Good Thinking

The controls are well-placed. The sear-block manual safety is at upper rear, with levers on both sides. The slide latch is next, left side only, easy to operate. Next down and forward is the magazine-release button, not reversible. Below, on the front-strap, a small grip-safety lever blocks the trigger until you grip it.

The trigger is wide and smooth, with no silly flipper-safety. On the Lyman electronic gauge, the pull on my gun averaged 6.5 lbs., just right for a personal defense pistol. There’s a tiny amount of trigger take-up, a clean break and practically no over-travel.
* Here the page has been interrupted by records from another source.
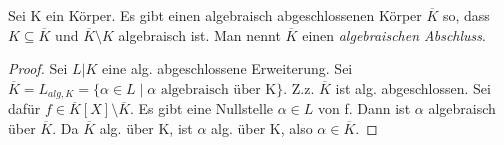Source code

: \documentclass[../main.tex]{subfiles}
\begin{document}
\begin{definition}
    Sei K ein Körper. Es gibt einen algebraisch abgeschlossenen Körper $\overline{K}$ so, dass $K \subseteq \overline{K}$ und $\overline{K}\setminus K$ algebraisch ist. Man nennt $\overline{K}$ einen \emph{algebraischen Abschluss}. 
\end{definition}
\begin{proof}
    Sei $L|K$ eine alg. abgeschlossene Erweiterung. Sei $\overline{K} = L_{alg, K} = \{\alpha \in L \mid \alpha \text{ algebraisch über K}\}$. Z.z. $\overline{K}$ ist alg. abgeschlossen. Sei dafür $f \in \overline{K}[X]\setminus\overline{K}$. Es gibt eine Nullstelle $\alpha \in L$ von f. Dann ist $\alpha$ algebraisch über $\overline{K}$. Da $\overline{K}$ alg. über K, ist $\alpha$ alg. über K, also $\alpha \in \overline{K}$.
\end{proof}
\end{document}
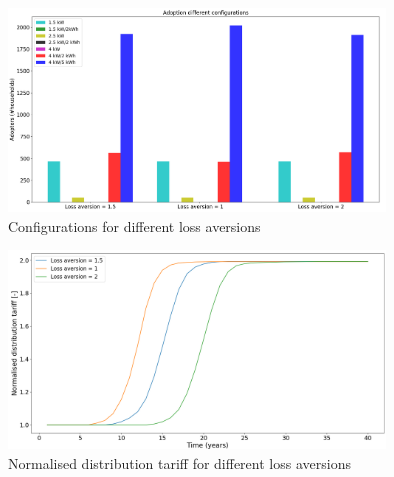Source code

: \begin{figure}[h!]
    \centering
    \includegraphics[width=10cm]{AppendixA/ConfigSubsloss.PNG}
    \caption{Configurations for different loss aversions}
    \label{fig:C}
\end{figure}
\begin{figure}[h!]
    \centering
    \includegraphics[width=10cm]{AppendixA/DistSubsloss.PNG}
    \caption{Normalised distribution tariff for different loss aversions}
    \label{fig:D}
\end{figure}
\newpage

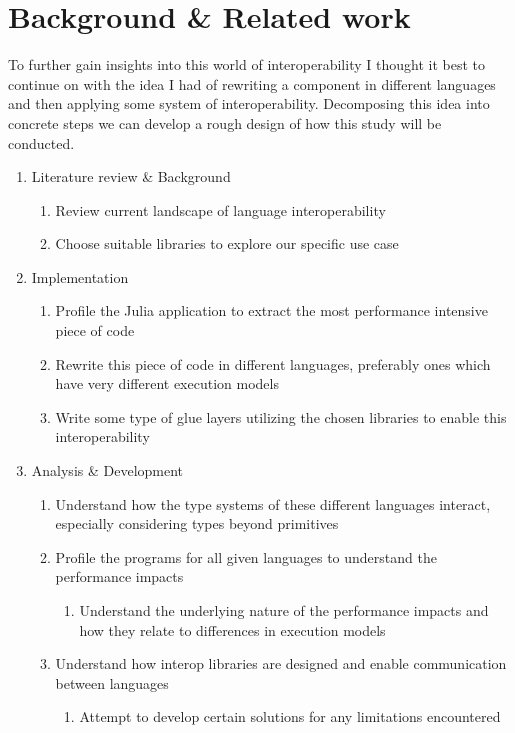 \section{Background \& Related work}\label{s:background}

To further gain insights into this world of interoperability I thought it best to continue on with the idea I had of rewriting a component in different languages and then applying some system of interoperability. Decomposing this idea into concrete steps we can develop a rough design of how this study will be conducted.
\begin{enumerate}
    \item Literature review \& Background
    \begin{enumerate}
        \item Review current landscape of language interoperability
        \item Choose suitable libraries to explore our specific use case
    \end{enumerate}
    \item Implementation
    \begin{enumerate}
        \item Profile the Julia application to extract the most performance intensive piece of code
        \item Rewrite this piece of code in different languages, preferably ones which have very different execution models
        \item Write some type of glue layers utilizing the chosen libraries to enable this interoperability
    \end{enumerate}
    \item Analysis \& Development
    \begin{enumerate}
        \item Understand how the type systems of these different languages interact, especially considering types beyond primitives
        \item Profile the programs for all given languages to understand the performance impacts
        \begin{enumerate}
            \item Understand the underlying nature of the performance impacts and how they relate to differences in execution models
        \end{enumerate}
        \item Understand how interop libraries are designed and enable communication between languages
        \begin{enumerate}
            \item Attempt to develop certain solutions for any limitations encountered
        \end{enumerate}
    \end{enumerate}
\end{enumerate}

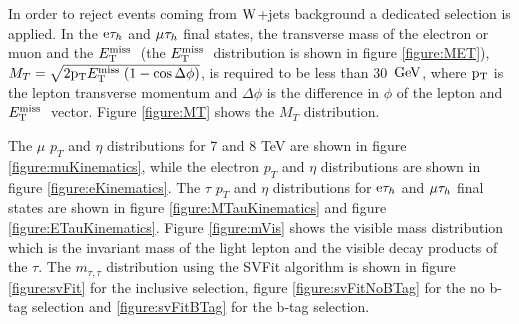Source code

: 
In order to reject events coming from $\mathrm{W}$+jets background a dedicated selection is applied. 
In the $\mathrm{e}\mathrm{\tau}_h$ and $\mathrm{\mu}\mathrm{\tau}_h$ final states, the transverse mass of the electron 
or muon and the $E_\mathrm{T}^{\mathrm{miss}}\;$ (the $E_\mathrm{T}^{\mathrm{miss}}\;$ distribution is shown in figure \ref{figure:MET}), 
$M_{T} = \sqrt{2 \mathrm{p_{T}} E_\mathrm{T}^{\mathrm{miss}}\; (1-\cos\Delta\phi)}$, is required to 
be less than 30~$\mathrm{GeV}$, where $\mathrm{p_{T}}$ is the lepton transverse momentum and $\Delta\phi$ is the difference in $\phi$ of the lepton and $E_\mathrm{T}^{\mathrm{miss}}\;$ vector. Figure \ref{figure:MT} shows the $M_{T}$ distribution.

The $\mu$ $p_{T}$ and $\eta$ distributions for 7 and 8 TeV are shown in figure \ref{figure:muKinematics},
while the electron $p_{T}$ and $\eta$ distributions are shown in figure \ref{figure:eKinematics}.
 The $\tau$ $p_{T}$ 
and $\eta$ distributions for $\mathrm{e}\mathrm{\tau}_h$ and $\mathrm{\mu}\mathrm{\tau}_h$ 
final states are shown in figure \ref{figure:MTauKinematics} 
and figure \ref{figure:ETauKinematics}.
Figure \ref{figure:mVis} shows the visible mass distribution 
which is the invariant mass of the light lepton and the visible decay products of the $\tau$.
The $m_{\tau,\tau}$ distribution using the SVFit algorithm is shown in
figure \ref{figure:svFit} for the inclusive selection, figure \ref{figure:svFitNoBTag}
for the no b-tag selection and \ref{figure:svFitBTag} for the b-tag selection.

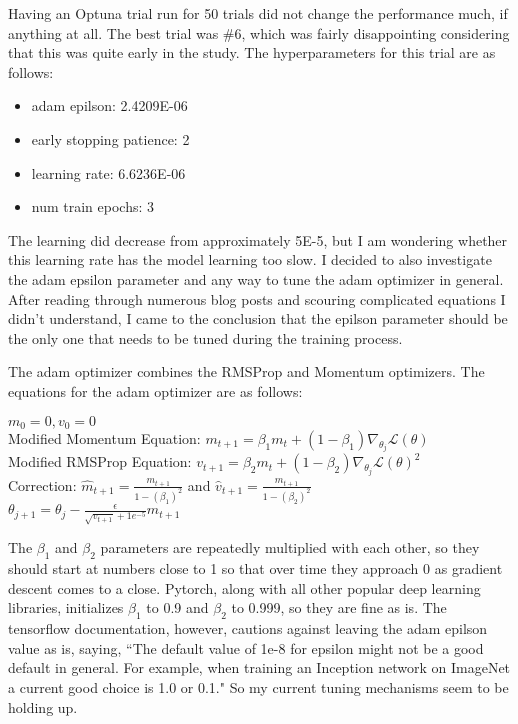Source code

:\documentclass[11pt,letterpaper]{article}
\begin{document}
Having an Optuna trial run for 50 trials did not change the performance much, if anything at all. The best trial was \#6, which was fairly disappointing considering that this was quite early in the study. The hyperparameters for this trial are as follows:

\begin{itemize}
   \item adam epilson: 2.4209E-06
   \item early stopping patience: 2
   \item learning rate: 6.6236E-06
   \item num train epochs: 3
\end{itemize}

The learning did decrease from approximately 5E-5, but I am wondering whether this learning rate has the model learning too slow. I decided to also investigate the adam epsilon parameter and any way to tune the adam optimizer in general. After reading through numerous blog posts and scouring complicated equations I didn't understand, I came to the conclusion that the epilson parameter should be the only one that needs to be tuned during the training process.  

The adam optimizer combines the RMSProp and Momentum optimizers. The equations for the adam optimizer are as follows: 

\begin{center}
$m_0 = 0, v_0 = 0$ \\
Modified Momentum Equation: $m_{t+1} = \beta_{1}m_t + (1 - \beta_{1})\nabla_{\theta_{j}}\mathcal{L}(\theta)$ \\
Modified RMSProp Equation: $v_{t+1} = \beta_{2}m_t + (1 - \beta_{2})\nabla_{\theta_{j}}\mathcal{L}(\theta)^2$ \\
Correction: $\hat{m}_{t+1} = \frac{m_{t+1}}{1-(\beta_1)^2}$ and $\hat{v}_{t+1} = \frac{m_{t+1}}{1-(\beta_2)^2}$ \\
$\theta_{j+1} = \theta_{j} - \frac{\epsilon}{\sqrt{v_{t+1}} + 1e^{-5}}m_{t+1}$
\end{center}

The $\beta_1$ and $\beta_2$ parameters are repeatedly multiplied with each other, so they should start at numbers close to 1 so that over time they approach 0 as gradient descent comes to a close. Pytorch, along with all other popular deep learning libraries, initializes $\beta_1$ to 0.9 and $\beta_2$ to 0.999, so they are fine as is. The tensorflow documentation, however, cautions against leaving the adam epilson value as is, saying, ``The default value of 1e-8 for epsilon might not be a good default in general. For example, when training an Inception network on ImageNet a current good choice is 1.0 or 0.1." So my current tuning mechanisms seem to be holding up.

\clearpage

\nocite{*}
\end{document}
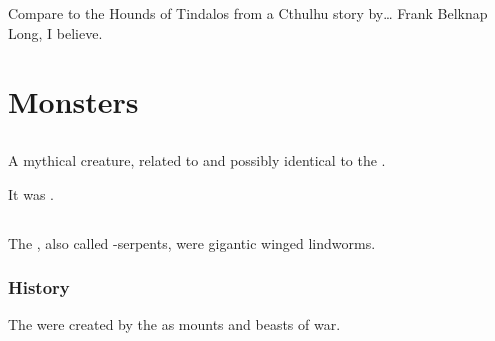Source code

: Compare to the Hounds of Tindalos from a Cthulhu story by\ldots{} Frank Belknap Long, I believe. 























\chapter{Monsters}















\section{\Chimaera}
\index{\Chimaera}
A mythical creature, related to and possibly identical to the . 

It was . 















\section{\Carth}
\index{\carth}
The \carths, also called \carth-serpents, were gigantic winged lindworms. 









\subsection{History}
The \carths were created by the \ophidians as mounts and beasts of war. 









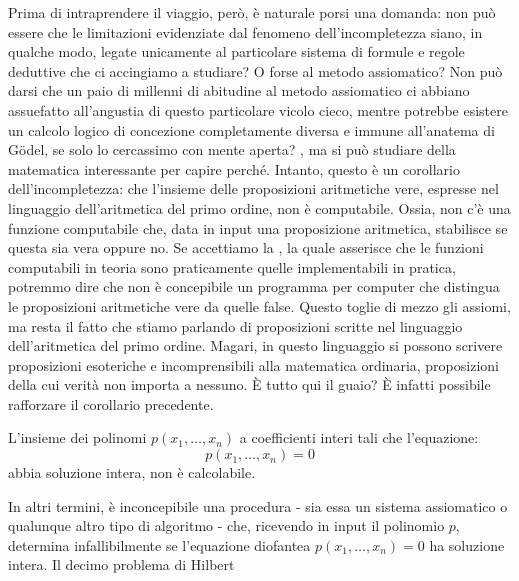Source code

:Prima di intraprendere il viaggio, però, è naturale porsi una domanda: non può essere che le limitazioni evidenziate dal fenomeno dell'incompletezza siano, in qualche modo, legate unicamente al particolare sistema di formule e regole deduttive che ci accingiamo a studiare? O forse al metodo assiomatico? Non può darsi che un paio di millenni di abitudine al metodo assiomatico ci abbiano 
assuefatto all'angustia di questo particolare vicolo cieco, mentre potrebbe esistere un calcolo logico di concezione completamente diversa e immune all'anatema di Gödel, se solo lo cercassimo con mente aperta? , 
ma si può studiare della matematica interessante per capire perché. Intanto, questo è un corollario dell'incompletezza: che l'insieme delle proposizioni aritmetiche vere, espresse nel linguaggio dell'aritmetica del primo ordine, non è computabile. Ossia, non c'è una funzione computabile che, data in input una proposizione 
aritmetica, stabilisce se questa sia vera oppure no. Se accettiamo la , la quale asserisce che le funzioni computabili in teoria sono praticamente quelle implementabili in pratica, potremmo dire che non è concepibile un programma per computer che distingua le proposizioni aritmetiche vere da quelle false.
Questo toglie di mezzo gli assiomi, ma resta il fatto che stiamo parlando di proposizioni scritte nel linguaggio dell'aritmetica del primo ordine. Magari, in questo linguaggio si possono scrivere proposizioni esoteriche e incomprensibili alla matematica ordinaria, proposizioni della cui verità non importa a nessuno. È tutto qui il guaio?
 È infatti possibile rafforzare il corollario precedente.

\begin{theorem}
    L'insieme dei polinomi $p(x_1,\dots,x_n)$ a coefficienti interi tali che l'equazione:
    \[ p(x_1,\dots,x_n) = 0\]
    abbia soluzione intera, non è calcolabile.
\end{theorem}

In altri termini, è inconcepibile una procedura - sia essa un sistema assiomatico o qualunque altro tipo di algoritmo - che, ricevendo in input il polinomio $p$, determina infallibilmente se l'equazione diofantea $p(x_1,\dots,x_n) = 0$ ha soluzione intera.
Il decimo problema di Hilbert

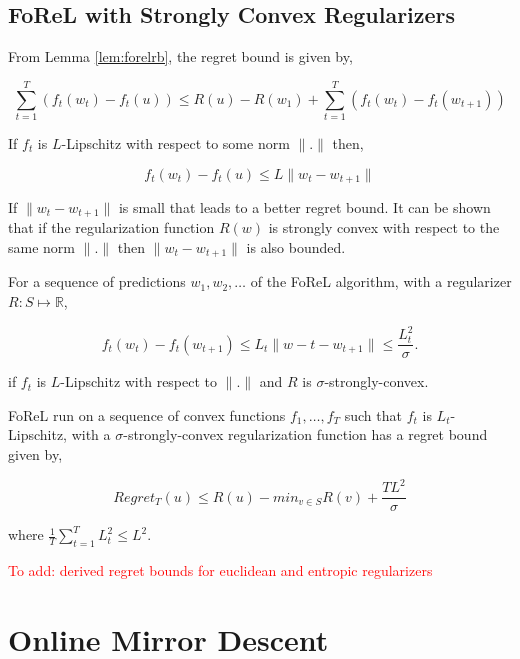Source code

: \subsection{FoReL with Strongly Convex Regularizers}
From Lemma \ref{lem:forelrb}, the regret bound is given by,

$$\sum_{t=1}^T (f_t(w_t) - f_t(u)) \leq R(u) - R(w_1) + \sum_{t=1}^T (f_t(w_t) - f_t(w_{t+1}))$$

If $f_t$ is $L$-Lipschitz with respect to some norm $\|.\|$ then,

$$f_t(w_t) - f_t(u) \leq L \| w_t - w_{t+1} \|$$

If $\| w_t - w_{t+1} \|$ is small that leads to a better regret bound. It can be shown that if the regularization function $R(w)$ is strongly convex with 
respect to the same norm $\|.\|$ then $\|w_t - w_{t+1}\|$ is also bounded.

For a sequence of predictions $w_1, w_2, \ldots$ of the FoReL algorithm, with a regularizer $R: S \mapsto \mathbb{R}$,

$$f_t(w_t) - f_t(w_{t+1}) \leq L_t \|w-t - w_{t+1} \| \leq \frac{L_t^2}{\sigma}.$$

if $f_t$ is $L$-Lipschitz with respect to $\|.\|$ and $R$ is $\sigma$-strongly-convex.

\begin{theorem}\label{thm:forelregret}
    FoReL run on a sequence of convex functions $f_1, \ldots, f_T$ such that $f_t$ is $L_t$-Lipschitz, with a $\sigma$-strongly-convex regularization function 
    has a regret bound given by, 

    $$Regret_T(u) \leq R(u) - min_{v \in S} R(v) + \frac{TL^2}{\sigma}$$

    where $\frac{1}{T} \sum_{t=1}^T L_t^2 \leq L^2$.
\end{theorem}

\textcolor{red}{To add: derived regret bounds for euclidean and entropic regularizers}

\section{Online Mirror Descent}




% 

\begin{comment}
Mirror Descent:

Mirror descent with entropy regularization

Mirror descent with KL Divergence regularizations 


Mirror Descent Policy optimization (MDPO)

The update rule for on-policy MDPO is given by,

$\theta_{k+1} \leftarrow argmax_{\theta \in \Theta \psi(\theta, \theta_k)}$

$\psi(\theta, \theta_k) = \mathds{E}_{s ~ \rho_{\theta_k}}[\mathds{E}_{a~\pi_{\theta}}[A^{\theta_k}(S, a)] - \frac{1}{t_k} \textrm{KL}(s; \pi_{\theta}, \pi_{\theta_k})]$

\end{comment}

%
The front of the trigger-guard is rounded, and there’s a small rail up front for a light or laser.

The PK045 is made entirely of Aerospace Stainless steel and the all-black finish on the one shown here is durable PVD. There’s no separate grip panels but the frame sides are textured in a circular pattern giving a good hold. The PK045 is not striker-fired — there’s a pivoting hammer inside. And, good, deep slide serrations make retraction easy.

On a smaller self-defense pistol, I think sights are of less importance. Heizer sees it differently. These are excellent. Both are dovetail-mounted, so windage-adjustment is possible. They are three-dot, square-picture, with fiber-optic inserts. Red at the rear, white-circled green at the front. Really visible, even in low light.